Auch vers 1840. Au moment des grandes invasions, la ville romaine, non fortifiée, fut pillée puis désertée par ses habitants qui regagnèrent alors le site de l'ancienne Eliumberrum plus facilement défendable. Il devint le noyau urbain et fut ceint de murailles. Lors de l'avènement du christianisme, Auch est logiquement érigée en évêché puis en archevêché en 879. Elle devint alors (et reste encore aujourd'hui) une place religieuse de première importance.

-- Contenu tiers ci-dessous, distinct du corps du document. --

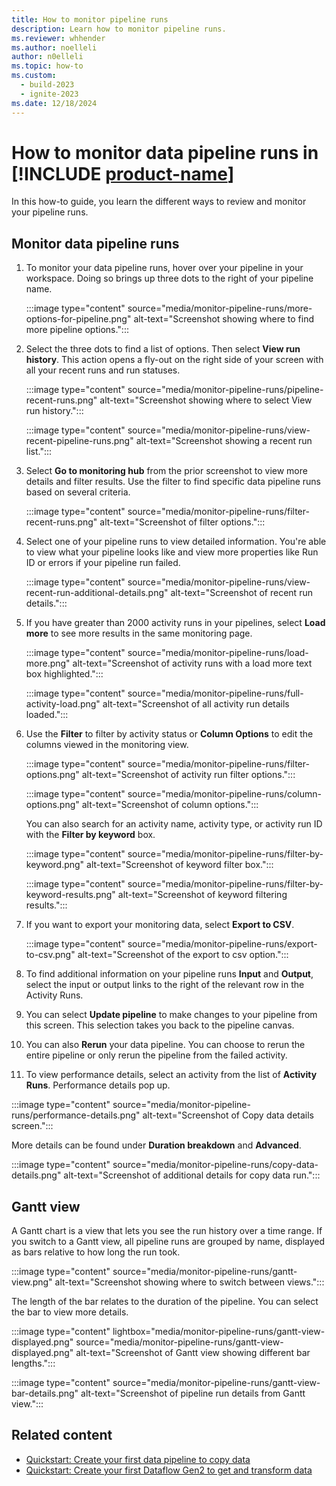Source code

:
 ```yaml
---
title: How to monitor pipeline runs
description: Learn how to monitor pipeline runs.
ms.reviewer: whhender
ms.author: noelleli
author: n0elleli
ms.topic: how-to
ms.custom:
  - build-2023
  - ignite-2023
ms.date: 12/18/2024
---
```


# How to monitor data pipeline runs in [!INCLUDE [product-name](../includes/product-name.md)]

In this how-to guide, you learn the different ways to review and monitor your pipeline runs.

## Monitor data pipeline runs

1. To monitor your data pipeline runs, hover over your pipeline in your workspace. Doing so brings up three dots to the right of your pipeline name.

   :::image type="content" source="media/monitor-pipeline-runs/more-options-for-pipeline.png" alt-text="Screenshot showing where to find more pipeline options.":::

2. Select the three dots to find a list of options. Then select **View run history**. This action opens a fly-out on the right side of your screen with all your recent runs and run statuses.

   :::image type="content" source="media/monitor-pipeline-runs/pipeline-recent-runs.png" alt-text="Screenshot showing where to select View run history.":::

   :::image type="content" source="media/monitor-pipeline-runs/view-recent-pipeline-runs.png" alt-text="Screenshot showing a recent run list.":::

3. Select **Go to monitoring hub** from the prior screenshot to view more details and filter results. Use the filter to find specific data pipeline runs based on several criteria.

   :::image type="content" source="media/monitor-pipeline-runs/filter-recent-runs.png" alt-text="Screenshot of filter options.":::

4. Select one of your pipeline runs to view detailed information. You're able to view what your pipeline looks like and view more properties like Run ID or errors if your pipeline run failed.

   :::image type="content" source="media/monitor-pipeline-runs/view-recent-run-additional-details.png" alt-text="Screenshot of recent run details.":::

5. If you have greater than 2000 activity runs in your pipelines, select **Load more** to see more results in the same monitoring page. 

   :::image type="content" source="media/monitor-pipeline-runs/load-more.png" alt-text="Screenshot of activity runs with a load more text box highlighted.":::

   :::image type="content" source="media/monitor-pipeline-runs/full-activity-load.png" alt-text="Screenshot of all activity run details loaded.":::
   
7. Use the **Filter** to filter by activity status or **Column Options** to edit the columns viewed in the monitoring view.

   :::image type="content" source="media/monitor-pipeline-runs/filter-options.png" alt-text="Screenshot of activity run filter options.":::

   :::image type="content" source="media/monitor-pipeline-runs/column-options.png" alt-text="Screenshot of column options.":::

   You can also search for an activity name, activity type, or activity run ID with the **Filter by keyword** box.

   :::image type="content" source="media/monitor-pipeline-runs/filter-by-keyword.png" alt-text="Screenshot of keyword filter box.":::

   :::image type="content" source="media/monitor-pipeline-runs/filter-by-keyword-results.png" alt-text="Screenshot of keyword filtering results.":::

7. If you want to export your monitoring data, select **Export to CSV**.

   :::image type="content" source="media/monitor-pipeline-runs/export-to-csv.png" alt-text="Screenshot of the export to csv option.":::

8. To find additional information on your pipeline runs **Input** and **Output**, select the input or output links to the right of the relevant row in the Activity Runs.

9. You can select **Update pipeline** to make changes to your pipeline from this screen. This selection takes you back to the pipeline canvas.

10. You can also **Rerun** your data pipeline. You can choose to rerun the entire pipeline or only rerun the pipeline from the failed activity.  

11. To view performance details, select an activity from the list of **Activity Runs**. Performance details pop up.

   :::image type="content" source="media/monitor-pipeline-runs/performance-details.png" alt-text="Screenshot of Copy data details screen.":::

   More details can be found under **Duration breakdown** and **Advanced**.  

   :::image type="content" source="media/monitor-pipeline-runs/copy-data-details.png" alt-text="Screenshot of additional details for copy data run.":::

## Gantt view

A Gantt chart is a view that lets you see the run history over a time range. If you switch to a Gantt view, all pipeline runs are grouped by name, displayed as bars relative to how long the run took.

:::image type="content" source="media/monitor-pipeline-runs/gantt-view.png" alt-text="Screenshot showing where to switch between views.":::

The length of the bar relates to the duration of the pipeline. You can select the bar to view more details.

:::image type="content" lightbox="media/monitor-pipeline-runs/gantt-view-displayed.png" source="media/monitor-pipeline-runs/gantt-view-displayed.png" alt-text="Screenshot of Gantt view showing different bar lengths.":::

:::image type="content" source="media/monitor-pipeline-runs/gantt-view-bar-details.png" alt-text="Screenshot of pipeline run details from Gantt view.":::

## Related content

- [Quickstart: Create your first data pipeline to copy data](create-first-pipeline-with-sample-data.md)
- [Quickstart: Create your first Dataflow Gen2 to get and transform data](create-first-dataflow-gen2.md)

Durant l'époque médiévale, la ville d'Auch fut la capitale pour un temps des comtes d'Armagnac Xe et XIe siècles). La ville fut prise et reprise à de multiples moments et servit de décor aux querelles anecdotiques entre les pouvoirs ecclésiastiques, municipaux et seigneuriaux. Le blason de la ville révèle encore aujourd'hui la lutte entre le lion dressé rouge (blason des Armagnacs) et l'agneau (symbole des archevêques). Comme pour souligner la place de la religion à Auch et la portée de leurs pouvoirs, les archevêques (notamment François de Savoie) firent construire sur les ruines de l'ancienne cathédrale romane incendiée, l'une des plus majestueuses cathédrales du Sud-Ouest de la France (XVe-XVIe siècles). La basilique Sainte-Marie domine toujours la ville par ses proportions gigantesques. Après la bataille de Lectoure en 1473 qui marqua la chute définitive de la dynastie des comtes d'Armagnac, la ville fut investie par les troupes du roi de France, Louis XI. Le redémarrage fut lent au cours du XVIe siècle.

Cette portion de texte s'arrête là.